— Problem —
Within the data that follows, how many lines carry the string "propoxur"? Give the number alone.

[Stored data entries]
--- START ---

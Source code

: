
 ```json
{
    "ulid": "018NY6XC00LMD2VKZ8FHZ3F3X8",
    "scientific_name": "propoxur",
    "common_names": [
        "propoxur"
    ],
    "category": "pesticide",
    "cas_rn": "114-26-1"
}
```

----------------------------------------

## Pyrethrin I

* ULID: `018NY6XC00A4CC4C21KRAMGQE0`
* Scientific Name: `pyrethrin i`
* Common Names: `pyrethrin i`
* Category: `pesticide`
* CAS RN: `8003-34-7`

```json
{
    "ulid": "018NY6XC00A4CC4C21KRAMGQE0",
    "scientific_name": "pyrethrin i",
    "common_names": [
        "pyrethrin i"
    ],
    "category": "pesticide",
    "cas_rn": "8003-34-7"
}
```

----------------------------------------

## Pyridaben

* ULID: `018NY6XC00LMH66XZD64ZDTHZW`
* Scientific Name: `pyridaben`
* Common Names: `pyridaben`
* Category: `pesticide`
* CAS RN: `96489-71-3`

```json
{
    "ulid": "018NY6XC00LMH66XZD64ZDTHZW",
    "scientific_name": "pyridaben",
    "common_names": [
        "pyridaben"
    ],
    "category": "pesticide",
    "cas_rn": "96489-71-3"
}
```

--- END ---
--- START ---

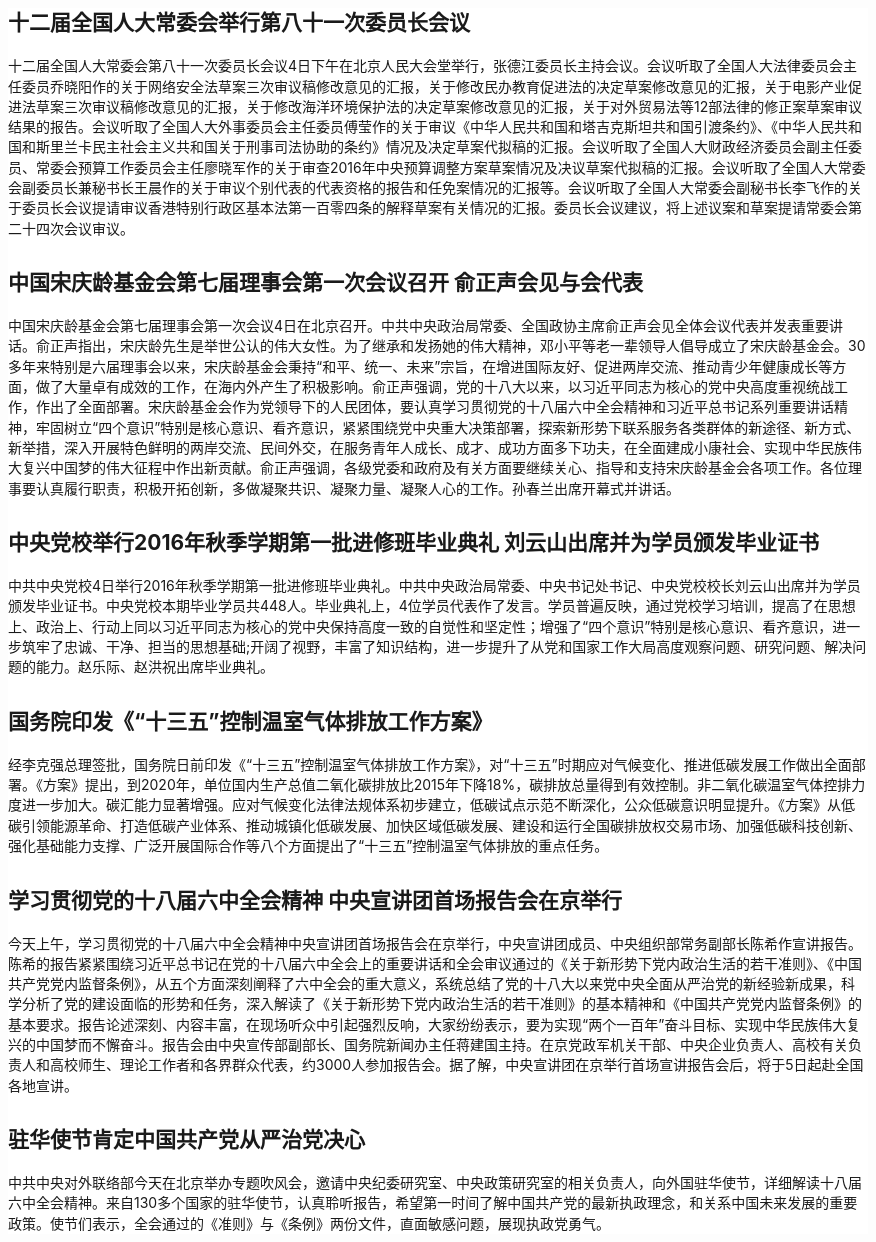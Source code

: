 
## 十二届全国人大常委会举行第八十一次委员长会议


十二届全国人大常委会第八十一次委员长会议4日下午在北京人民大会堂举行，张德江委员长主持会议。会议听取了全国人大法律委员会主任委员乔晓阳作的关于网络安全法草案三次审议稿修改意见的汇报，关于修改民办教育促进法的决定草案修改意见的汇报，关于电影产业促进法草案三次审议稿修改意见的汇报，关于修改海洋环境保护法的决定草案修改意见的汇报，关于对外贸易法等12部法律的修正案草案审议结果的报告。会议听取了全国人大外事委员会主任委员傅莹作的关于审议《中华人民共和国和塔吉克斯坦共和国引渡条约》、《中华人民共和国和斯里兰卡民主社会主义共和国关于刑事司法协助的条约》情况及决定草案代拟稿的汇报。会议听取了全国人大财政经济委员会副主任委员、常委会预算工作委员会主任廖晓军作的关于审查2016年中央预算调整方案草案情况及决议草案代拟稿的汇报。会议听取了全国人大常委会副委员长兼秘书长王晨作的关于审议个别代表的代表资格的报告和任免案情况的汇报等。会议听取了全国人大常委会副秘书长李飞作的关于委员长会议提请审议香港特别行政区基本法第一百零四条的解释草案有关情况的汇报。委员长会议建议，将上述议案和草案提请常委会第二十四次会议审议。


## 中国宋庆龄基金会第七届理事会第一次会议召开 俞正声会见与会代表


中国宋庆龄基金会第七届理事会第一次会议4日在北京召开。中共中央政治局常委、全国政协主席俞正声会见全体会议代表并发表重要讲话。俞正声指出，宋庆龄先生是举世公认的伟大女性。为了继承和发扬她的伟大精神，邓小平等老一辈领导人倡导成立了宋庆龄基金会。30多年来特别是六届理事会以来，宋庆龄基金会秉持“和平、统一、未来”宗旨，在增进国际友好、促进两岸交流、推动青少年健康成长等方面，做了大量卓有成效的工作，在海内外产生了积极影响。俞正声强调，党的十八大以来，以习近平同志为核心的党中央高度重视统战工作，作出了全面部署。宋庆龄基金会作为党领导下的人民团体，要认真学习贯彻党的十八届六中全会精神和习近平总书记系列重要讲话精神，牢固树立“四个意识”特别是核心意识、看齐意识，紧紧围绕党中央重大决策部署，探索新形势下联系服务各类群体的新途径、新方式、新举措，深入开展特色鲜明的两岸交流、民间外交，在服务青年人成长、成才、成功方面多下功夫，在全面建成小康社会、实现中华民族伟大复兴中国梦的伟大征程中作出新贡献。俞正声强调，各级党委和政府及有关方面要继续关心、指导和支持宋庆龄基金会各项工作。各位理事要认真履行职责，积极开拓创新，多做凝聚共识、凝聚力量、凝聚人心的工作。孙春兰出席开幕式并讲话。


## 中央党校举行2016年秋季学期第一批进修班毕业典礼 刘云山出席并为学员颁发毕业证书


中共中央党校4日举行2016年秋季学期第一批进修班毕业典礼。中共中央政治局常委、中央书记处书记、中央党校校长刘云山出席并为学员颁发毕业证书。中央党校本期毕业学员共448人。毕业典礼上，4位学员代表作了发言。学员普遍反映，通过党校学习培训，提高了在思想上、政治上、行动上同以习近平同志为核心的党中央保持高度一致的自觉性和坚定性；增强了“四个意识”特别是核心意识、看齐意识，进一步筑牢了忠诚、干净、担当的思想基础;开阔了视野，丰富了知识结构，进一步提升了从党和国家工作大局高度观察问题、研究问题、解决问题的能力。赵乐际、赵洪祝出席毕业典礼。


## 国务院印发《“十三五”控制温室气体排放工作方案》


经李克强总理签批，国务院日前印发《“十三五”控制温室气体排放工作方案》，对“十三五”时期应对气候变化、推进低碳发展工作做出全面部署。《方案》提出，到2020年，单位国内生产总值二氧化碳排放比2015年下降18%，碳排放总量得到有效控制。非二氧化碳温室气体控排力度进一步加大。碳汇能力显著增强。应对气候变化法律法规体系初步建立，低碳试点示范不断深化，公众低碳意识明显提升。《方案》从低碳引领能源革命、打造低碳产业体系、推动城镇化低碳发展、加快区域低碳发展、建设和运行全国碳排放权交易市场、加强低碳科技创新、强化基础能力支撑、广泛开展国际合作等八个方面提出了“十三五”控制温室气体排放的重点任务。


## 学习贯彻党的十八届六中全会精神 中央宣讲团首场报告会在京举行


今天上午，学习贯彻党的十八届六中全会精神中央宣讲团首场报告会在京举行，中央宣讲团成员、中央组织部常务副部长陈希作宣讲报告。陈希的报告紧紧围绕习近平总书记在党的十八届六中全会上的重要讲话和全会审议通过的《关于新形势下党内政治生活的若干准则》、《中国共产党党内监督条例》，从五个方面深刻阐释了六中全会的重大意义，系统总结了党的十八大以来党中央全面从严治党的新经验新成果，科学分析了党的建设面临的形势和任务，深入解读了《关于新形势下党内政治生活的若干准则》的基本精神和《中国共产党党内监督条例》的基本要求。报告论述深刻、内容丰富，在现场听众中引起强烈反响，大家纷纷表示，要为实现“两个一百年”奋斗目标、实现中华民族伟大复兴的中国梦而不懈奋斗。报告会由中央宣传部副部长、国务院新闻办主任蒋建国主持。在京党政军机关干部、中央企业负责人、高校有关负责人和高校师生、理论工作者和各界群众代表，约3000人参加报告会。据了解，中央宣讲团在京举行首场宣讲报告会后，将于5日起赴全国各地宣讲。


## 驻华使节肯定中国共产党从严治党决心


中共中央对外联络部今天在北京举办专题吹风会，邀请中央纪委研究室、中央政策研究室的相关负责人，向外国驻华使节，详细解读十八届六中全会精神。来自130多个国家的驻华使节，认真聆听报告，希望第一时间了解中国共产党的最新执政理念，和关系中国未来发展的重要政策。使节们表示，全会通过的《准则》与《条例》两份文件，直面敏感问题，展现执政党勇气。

--- END ---
--- START ---

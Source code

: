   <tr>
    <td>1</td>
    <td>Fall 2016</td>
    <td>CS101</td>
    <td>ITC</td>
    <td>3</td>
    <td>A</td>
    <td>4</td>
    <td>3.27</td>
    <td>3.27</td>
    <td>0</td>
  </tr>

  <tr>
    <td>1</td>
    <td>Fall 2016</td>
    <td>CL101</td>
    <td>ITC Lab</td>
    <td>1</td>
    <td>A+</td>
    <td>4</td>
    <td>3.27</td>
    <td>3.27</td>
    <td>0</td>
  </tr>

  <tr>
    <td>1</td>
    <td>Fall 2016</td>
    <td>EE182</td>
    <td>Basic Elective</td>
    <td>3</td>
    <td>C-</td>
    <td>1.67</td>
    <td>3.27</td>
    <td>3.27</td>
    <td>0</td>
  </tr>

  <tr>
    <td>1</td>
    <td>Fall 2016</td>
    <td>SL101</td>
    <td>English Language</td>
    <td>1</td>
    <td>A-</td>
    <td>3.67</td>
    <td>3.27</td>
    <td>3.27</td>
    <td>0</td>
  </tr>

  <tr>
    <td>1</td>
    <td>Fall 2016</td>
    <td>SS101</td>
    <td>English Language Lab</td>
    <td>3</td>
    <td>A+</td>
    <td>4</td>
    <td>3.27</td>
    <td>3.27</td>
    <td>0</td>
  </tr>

--- END ---

— Solved exercise —
2